Task directions:
From the entries below, return only the lines starting at the one that contains "2. **Path Animation" and ending at the one that contains "- **Stroke Effects**: Dash", exactly as they stand.

Given records:
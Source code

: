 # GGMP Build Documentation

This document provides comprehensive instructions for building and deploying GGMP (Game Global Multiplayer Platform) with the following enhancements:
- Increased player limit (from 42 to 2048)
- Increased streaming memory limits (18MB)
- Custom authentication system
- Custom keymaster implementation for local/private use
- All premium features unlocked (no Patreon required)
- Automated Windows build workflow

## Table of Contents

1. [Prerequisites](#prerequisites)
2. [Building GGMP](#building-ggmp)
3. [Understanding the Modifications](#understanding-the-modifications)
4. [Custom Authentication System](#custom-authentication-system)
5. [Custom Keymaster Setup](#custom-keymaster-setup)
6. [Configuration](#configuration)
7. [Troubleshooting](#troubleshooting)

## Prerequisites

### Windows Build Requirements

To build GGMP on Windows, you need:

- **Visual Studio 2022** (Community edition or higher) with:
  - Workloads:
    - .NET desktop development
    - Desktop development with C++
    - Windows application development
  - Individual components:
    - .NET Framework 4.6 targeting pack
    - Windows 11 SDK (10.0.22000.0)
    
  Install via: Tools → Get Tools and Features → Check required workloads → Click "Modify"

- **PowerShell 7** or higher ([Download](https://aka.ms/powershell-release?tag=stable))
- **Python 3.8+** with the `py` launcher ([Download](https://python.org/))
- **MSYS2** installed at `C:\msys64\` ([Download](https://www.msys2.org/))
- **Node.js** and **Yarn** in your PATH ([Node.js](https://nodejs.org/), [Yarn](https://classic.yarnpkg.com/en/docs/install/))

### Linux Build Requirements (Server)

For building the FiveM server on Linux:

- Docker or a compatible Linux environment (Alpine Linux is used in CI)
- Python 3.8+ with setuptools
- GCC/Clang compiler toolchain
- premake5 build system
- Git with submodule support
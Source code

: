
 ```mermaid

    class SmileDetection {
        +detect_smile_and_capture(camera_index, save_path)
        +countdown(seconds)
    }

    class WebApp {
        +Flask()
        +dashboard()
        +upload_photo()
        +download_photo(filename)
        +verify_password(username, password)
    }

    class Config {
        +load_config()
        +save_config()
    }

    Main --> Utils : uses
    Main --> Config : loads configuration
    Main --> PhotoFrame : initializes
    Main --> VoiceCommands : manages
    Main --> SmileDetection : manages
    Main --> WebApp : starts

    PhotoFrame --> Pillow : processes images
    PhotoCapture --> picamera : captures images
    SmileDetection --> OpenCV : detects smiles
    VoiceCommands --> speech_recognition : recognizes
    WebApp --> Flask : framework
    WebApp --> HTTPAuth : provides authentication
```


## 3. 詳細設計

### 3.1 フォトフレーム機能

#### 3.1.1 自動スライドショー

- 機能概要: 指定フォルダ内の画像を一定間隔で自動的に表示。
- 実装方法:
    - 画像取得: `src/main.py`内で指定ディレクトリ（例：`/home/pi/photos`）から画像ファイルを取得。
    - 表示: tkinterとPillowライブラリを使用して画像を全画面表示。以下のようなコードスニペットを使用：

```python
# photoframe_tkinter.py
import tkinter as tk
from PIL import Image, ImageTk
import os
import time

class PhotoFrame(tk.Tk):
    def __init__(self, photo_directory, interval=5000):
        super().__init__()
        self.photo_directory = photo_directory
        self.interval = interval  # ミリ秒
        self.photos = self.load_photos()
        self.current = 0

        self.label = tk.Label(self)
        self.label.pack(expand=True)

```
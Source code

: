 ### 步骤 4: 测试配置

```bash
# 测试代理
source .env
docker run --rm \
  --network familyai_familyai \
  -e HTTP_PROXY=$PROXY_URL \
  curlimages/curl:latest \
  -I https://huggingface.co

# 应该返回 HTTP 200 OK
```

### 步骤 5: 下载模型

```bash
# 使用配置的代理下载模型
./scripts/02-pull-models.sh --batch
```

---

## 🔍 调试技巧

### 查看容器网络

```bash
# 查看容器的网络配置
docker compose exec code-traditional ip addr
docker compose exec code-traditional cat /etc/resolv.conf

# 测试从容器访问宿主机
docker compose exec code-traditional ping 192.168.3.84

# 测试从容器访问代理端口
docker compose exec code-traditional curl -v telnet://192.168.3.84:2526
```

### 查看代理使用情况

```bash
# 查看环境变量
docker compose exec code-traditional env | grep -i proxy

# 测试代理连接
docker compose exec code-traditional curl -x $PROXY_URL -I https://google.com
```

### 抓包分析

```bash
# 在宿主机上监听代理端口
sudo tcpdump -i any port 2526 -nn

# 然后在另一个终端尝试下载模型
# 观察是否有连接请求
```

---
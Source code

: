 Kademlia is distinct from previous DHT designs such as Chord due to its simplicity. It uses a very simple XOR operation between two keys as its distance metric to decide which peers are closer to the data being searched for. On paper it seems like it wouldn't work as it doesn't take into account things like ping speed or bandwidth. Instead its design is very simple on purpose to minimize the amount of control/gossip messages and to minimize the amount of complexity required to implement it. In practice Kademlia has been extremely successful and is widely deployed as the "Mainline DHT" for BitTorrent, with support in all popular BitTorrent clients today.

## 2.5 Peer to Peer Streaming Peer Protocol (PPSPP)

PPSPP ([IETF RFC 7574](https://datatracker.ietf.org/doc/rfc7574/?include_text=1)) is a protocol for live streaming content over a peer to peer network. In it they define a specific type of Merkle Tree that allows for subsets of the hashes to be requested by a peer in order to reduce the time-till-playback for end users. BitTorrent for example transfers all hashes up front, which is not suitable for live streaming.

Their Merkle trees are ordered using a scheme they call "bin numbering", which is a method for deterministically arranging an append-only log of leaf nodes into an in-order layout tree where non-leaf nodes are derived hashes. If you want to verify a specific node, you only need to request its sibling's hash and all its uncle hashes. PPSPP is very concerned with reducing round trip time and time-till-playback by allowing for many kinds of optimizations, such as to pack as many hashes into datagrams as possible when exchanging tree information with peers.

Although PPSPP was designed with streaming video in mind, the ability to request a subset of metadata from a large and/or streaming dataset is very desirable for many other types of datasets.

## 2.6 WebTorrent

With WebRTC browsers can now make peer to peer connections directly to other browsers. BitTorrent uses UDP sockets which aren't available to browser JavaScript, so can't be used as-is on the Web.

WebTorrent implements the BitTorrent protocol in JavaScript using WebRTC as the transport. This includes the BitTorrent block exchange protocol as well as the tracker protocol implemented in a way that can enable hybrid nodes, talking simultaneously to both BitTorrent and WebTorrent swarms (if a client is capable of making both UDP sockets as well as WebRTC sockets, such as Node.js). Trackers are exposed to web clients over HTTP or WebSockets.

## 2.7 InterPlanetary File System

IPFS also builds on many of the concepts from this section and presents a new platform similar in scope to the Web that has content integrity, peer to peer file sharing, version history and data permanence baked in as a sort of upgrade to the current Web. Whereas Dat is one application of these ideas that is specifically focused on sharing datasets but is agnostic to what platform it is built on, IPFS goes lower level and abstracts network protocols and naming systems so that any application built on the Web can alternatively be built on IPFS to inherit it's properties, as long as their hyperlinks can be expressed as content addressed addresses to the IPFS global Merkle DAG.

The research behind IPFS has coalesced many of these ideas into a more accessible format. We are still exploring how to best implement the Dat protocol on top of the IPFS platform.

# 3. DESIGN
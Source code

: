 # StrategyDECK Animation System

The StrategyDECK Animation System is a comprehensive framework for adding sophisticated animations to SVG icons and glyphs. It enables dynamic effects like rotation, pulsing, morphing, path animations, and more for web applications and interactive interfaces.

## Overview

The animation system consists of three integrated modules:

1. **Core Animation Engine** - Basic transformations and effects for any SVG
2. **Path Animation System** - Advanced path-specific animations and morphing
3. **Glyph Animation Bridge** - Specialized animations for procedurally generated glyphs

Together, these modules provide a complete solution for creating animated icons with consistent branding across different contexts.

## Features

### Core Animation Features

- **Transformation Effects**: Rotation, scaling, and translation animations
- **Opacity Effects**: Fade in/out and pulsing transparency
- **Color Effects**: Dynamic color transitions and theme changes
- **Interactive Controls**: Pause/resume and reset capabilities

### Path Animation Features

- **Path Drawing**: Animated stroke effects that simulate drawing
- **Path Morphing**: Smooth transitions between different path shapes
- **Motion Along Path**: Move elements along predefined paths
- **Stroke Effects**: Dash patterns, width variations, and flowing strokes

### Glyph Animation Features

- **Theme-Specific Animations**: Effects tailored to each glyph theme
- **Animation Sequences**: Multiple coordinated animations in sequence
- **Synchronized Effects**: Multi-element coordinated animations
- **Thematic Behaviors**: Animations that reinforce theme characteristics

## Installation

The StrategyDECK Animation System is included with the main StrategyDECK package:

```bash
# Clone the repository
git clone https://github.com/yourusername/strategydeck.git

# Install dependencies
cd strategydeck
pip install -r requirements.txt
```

Response area:
2. **Path Animation System** - Advanced path-specific animations and morphing
3. **Glyph Animation Bridge** - Specialized animations for procedurally generated glyphs

Together, these modules provide a complete solution for creating animated icons with consistent branding across different contexts.

## Features

### Core Animation Features

- **Transformation Effects**: Rotation, scaling, and translation animations
- **Opacity Effects**: Fade in/out and pulsing transparency
- **Color Effects**: Dynamic color transitions and theme changes
- **Interactive Controls**: Pause/resume and reset capabilities

### Path Animation Features

- **Path Drawing**: Animated stroke effects that simulate drawing
- **Path Morphing**: Smooth transitions between different path shapes
- **Motion Along Path**: Move elements along predefined paths
- **Stroke Effects**: Dash patterns, width variations, and flowing strokes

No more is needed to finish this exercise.